Le plus souvent, la Cour apprécie d’abord la qualité des assurances données puis, à la lumière des pratiques de l’État d’accueil, elle évalue leur fiabilité. [par. 188 et 189]
[51] La CEDH a dressé une liste détaillée de facteurs contextuels qu’il faut examiner pour apprécier la fiabilité des assurances diplomatiques. Les tribunaux canadiens peuvent prendre en considération un grand nombre d’entre eux. Il importe de préciser que ces facteurs ne sont pas exhaustifs et que leur pertinence dépend, dans chaque cas, des circonstances. Les voici :
1. le caractère soit précis soit général et vague des assurances;
2. l’auteur des assurances et sa capacité ou non à engager l’État d’accueil;
3. dans les cas où les assurances ont été données par le gouvernement central de l’État d’accueil, la probabilité que les autorités locales les respectent;
4. le caractère légal ou illégal dans l’État d’accueil des traitements au sujet desquels les assurances ont été données;
5. la durée et la force des relations bilatérales entre l’État d’envoi et l’État d’accueil, y compris l’attitude passée de l’État d’accueil face à des assurances analogues;
6. la possibilité ou non de vérifier objectivement le respect des assurances données par des mécanismes diplomatiques ou par d’autres mécanismes de contrôle, y compris la possibilité illimitée de rencontrer les avocats de l’intéressé;
7. l’existence ou non d’un vrai système de protection contre la torture dans l’État d’accueil et la volonté de cet État de coopérer avec les mécanismes internationaux de contrôle (dont les ONG de défense des droits de l’homme), d’enquêter sur les allégations de torture et de sanctionner les auteurs de tels actes;
8. le fait que l’intéressé ait ou non déjà été maltraité dans l’État d’accueil.
(Voir Othman, par. 189).
[52] J’ouvre ici une parenthèse pour signaler que les assurances peuvent être utiles à plusieurs titres dans le cas de l’extradition d’une personne. Le ministre ne les demande pas toujours lorsqu’il a décidé qu’il existe un risque sérieux — ou même un risque quelconque — de torture ou de mauvais traitements dans l’État requérant. Les assurances ne peuvent donc être considérées comme une preuve de l’existence d’un tel risque. Par exemple, le ministre peut demander des assurances par simple mesure de précaution (voir, par ex., l’arrêt Thailand (Kingdom) c. Saxena, 2006 BCCA 98 (CanLII), 265 D.L.R. (4th) 55, par. 56).

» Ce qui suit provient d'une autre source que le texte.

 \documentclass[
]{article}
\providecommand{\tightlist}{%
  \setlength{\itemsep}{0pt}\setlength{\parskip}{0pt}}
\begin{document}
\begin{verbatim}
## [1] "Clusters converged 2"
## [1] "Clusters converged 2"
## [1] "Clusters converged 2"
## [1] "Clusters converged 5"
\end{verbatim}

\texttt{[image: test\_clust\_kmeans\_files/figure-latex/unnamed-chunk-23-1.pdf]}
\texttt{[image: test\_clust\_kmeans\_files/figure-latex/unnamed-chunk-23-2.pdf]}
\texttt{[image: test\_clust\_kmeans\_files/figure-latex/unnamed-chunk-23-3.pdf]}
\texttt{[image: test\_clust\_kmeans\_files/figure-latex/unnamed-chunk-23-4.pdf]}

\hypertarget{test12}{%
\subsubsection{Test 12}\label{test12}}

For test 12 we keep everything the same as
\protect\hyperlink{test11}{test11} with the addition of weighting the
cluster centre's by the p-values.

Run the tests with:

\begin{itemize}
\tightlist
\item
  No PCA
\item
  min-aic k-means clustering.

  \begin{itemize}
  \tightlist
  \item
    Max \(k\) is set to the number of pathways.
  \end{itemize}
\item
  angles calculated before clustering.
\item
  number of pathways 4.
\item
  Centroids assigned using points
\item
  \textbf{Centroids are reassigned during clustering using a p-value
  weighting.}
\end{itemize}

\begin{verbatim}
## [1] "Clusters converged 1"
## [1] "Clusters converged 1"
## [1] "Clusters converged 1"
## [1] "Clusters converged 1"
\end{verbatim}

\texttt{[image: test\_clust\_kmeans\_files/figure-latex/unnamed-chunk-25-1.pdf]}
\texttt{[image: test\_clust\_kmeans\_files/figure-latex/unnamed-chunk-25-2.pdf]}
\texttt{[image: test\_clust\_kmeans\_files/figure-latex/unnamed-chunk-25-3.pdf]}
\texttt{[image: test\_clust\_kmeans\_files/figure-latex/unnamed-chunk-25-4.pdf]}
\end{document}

(3) Lorsque le ministre estime que l’extradition respecte la Charte, il doit néanmoins la refuser s’il est convaincu qu’elle serait par ailleurs injuste ou tyrannique.
[53] Lorsqu’il est convaincu que l’intéressé ne court pas un risque sérieux de torture ou de mauvais traitements et que son extradition respecte la Charte, le ministre doit néanmoins refuser de l’extrader s’il est convaincu que cette mesure serait par ailleurs injuste ou tyrannique (voir Németh, par. 56). Comme notre Cour l’a fait observer dans l’arrêt Fischbacher, lorsque l’extradition est constitutionnelle, le ministre conserve son « pouvoir discrétionnaire résiduel de refuser l’extradition parce qu’elle serait injuste ou tyrannique vu l’ensemble des circonstances pertinentes, notamment, mais non exclusivement, celles qui la rendraient incompatible avec les principes de la Charte » (Fischbacher, par. 39, citant Bonamie, Re, 2001 ABCA 267 (CanLII), 293 A.R. 201, par. 47). À cet égard, le ministre peut tenir compte des circonstances qu’il a prises en considération au moment de décider s’il y avait atteinte à l’art. 7 ou à d’autres dispositions de la Charte, notamment de la situation de l’intéressé et des conséquences de son extradition. Le ministre peut aussi tenir compte de la gravité de l’infraction reprochée et l’importance que le Canada respecte ses obligations internationales et ne devienne pas un refuge sûr pour les fugitifs recherchés par la justice.